Future residents of Paramount Miami World Center, a 600-unit condominium building now under construction, may be the first in the world with a private skyport for their use, television station WSVN reports.
Infrastructure matters. Flying cars will never, um, get off the ground if they don’t have places to land. Helicopter landing pads and heliports are apparent answers to the question of where to touch down. However, landing spots or sky ports built specifically for flying cars could offer convenience and amenities specifically applicable for or adapted to flying cars.
“Ever since ‘The Jetsons’ came out, America’s been talking about flying cars,” Daniel Kodsi, Paramount Miami World Center’s CEO and developer, said in a statement. “It’s something that inspires you, something that you think about when you’re building a project. You’re saying, ‘Well, what is the future? What’s going to happen in the future?’”

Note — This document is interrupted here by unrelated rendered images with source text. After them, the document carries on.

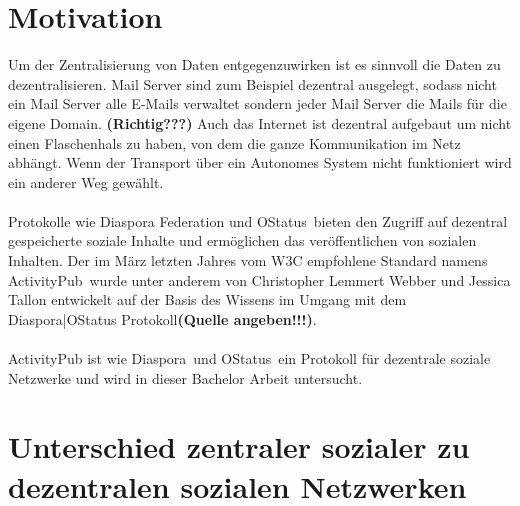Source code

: \section{Motivation}
\label{sec:Introduction:Motivation}
	Um der Zentralisierung von Daten entgegenzuwirken ist es sinnvoll die Daten zu dezentralisieren. Mail Server sind zum Beispiel dezentral ausgelegt, sodass nicht ein Mail Server alle E-Mails verwaltet sondern jeder Mail Server die Mails für die eigene Domain. \textbf{(Richtig???)} Auch das Internet ist dezentral aufgebaut um nicht einen Flaschenhals zu haben, von dem die ganze Kommunikation im Netz abhängt. Wenn der Transport über ein Autonomes System nicht funktioniert wird ein anderer Weg gewählt. 
	\\\\Protokolle wie \glqq Diaspora Federation und OStatus\grqq~bieten den Zugriff auf dezentral gespeicherte soziale Inhalte und ermöglichen das veröffentlichen von sozialen Inhalten. Der im März letzten Jahres vom W3C empfohlene Standard namens \glqq ActivityPub\grqq~wurde unter anderem von Christopher Lemmert Webber und Jessica Tallon entwickelt auf der Basis des Wissens im Umgang mit dem Diaspora|OStatus Protokoll\textbf{(Quelle angeben!!!)}. 
	\\\\ActivityPub ist wie \glqq Diaspora\grqq~und \glqq OStatus\grqq~ein Protokoll für dezentrale soziale Netzwerke und wird in dieser Bachelor Arbeit untersucht.
\section{Unterschied zentraler sozialer zu dezentralen sozialen Netzwerken}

“We said, ‘What an opportunity to convert our sky deck into some type of ‘Jetsons,’ sky port where you can actually land passenger drones?’ And this technology exists today,” Kodsi said.

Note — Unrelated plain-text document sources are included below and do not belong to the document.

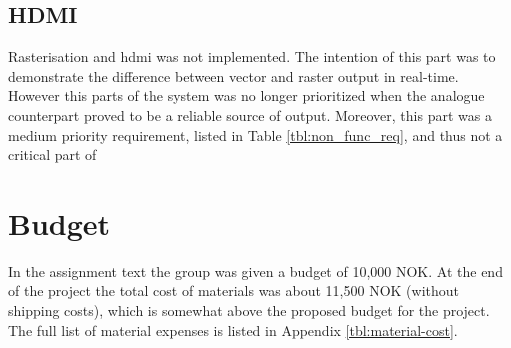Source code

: \subsection{HDMI}
Rasterisation and \gls{hdmi} was not implemented.
The intention of this part was to demonstrate the difference between vector and raster output in real-time.
However this parts of the system was no longer prioritized when the analogue counterpart proved to be a reliable source of output.
Moreover, this part was a medium priority requirement, listed in Table \ref{tbl:non_func_req}, and thus not a critical part of \vthreek 

\section{Budget}
In the assignment text the group was given a budget of 10,000 NOK.
At the end of the project the total cost of materials was about 11,500 NOK (without shipping costs), which is somewhat above the proposed budget for the project.
The full list of material expenses is listed in Appendix \ref{tbl:material-cost}.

Kodsi’s assertion about the existence of the technology needed for flying cars is accurate, but the timeline for the commercial debut of flying cars measures in decades, not years. But even if flying cars won’t be on the market for private use or in taxi service before the 2030s or later, infrastructure planning has to start sooner and now isn’t too early. Establishing government regulations for flying cars is an additional hurdle, but until the vehicles and infrastructure issues are clarified, rules will have to wait.
The consensus of companies working on or at least thinking about flying cars and taxis is they will take off and land vertically. If flying cars required even short runways, finding land space to build the airstrips would be a deal breaker unless our cities underwent major redesign, which doesn’t seem likely.
Kodsi’s vision of autonomous taxis landing on top of a residential skyscraper doesn’t sound outlandish, especially when the Paramount Miami World Center’s sky port landing pad rises to the surface of a swimming pool, as depicted in the accompanying video.
Early adopters who can’t wait to drive or ride in the first flying cars might want to consider a condo at the new Miami condominium building, which is scheduled for completion by the end of 2019. More than two dozen of the units in the building will be penthouses, which would be even more convenient for hitching a ride than traveling to the street to hail a cab or rideshare vehicle.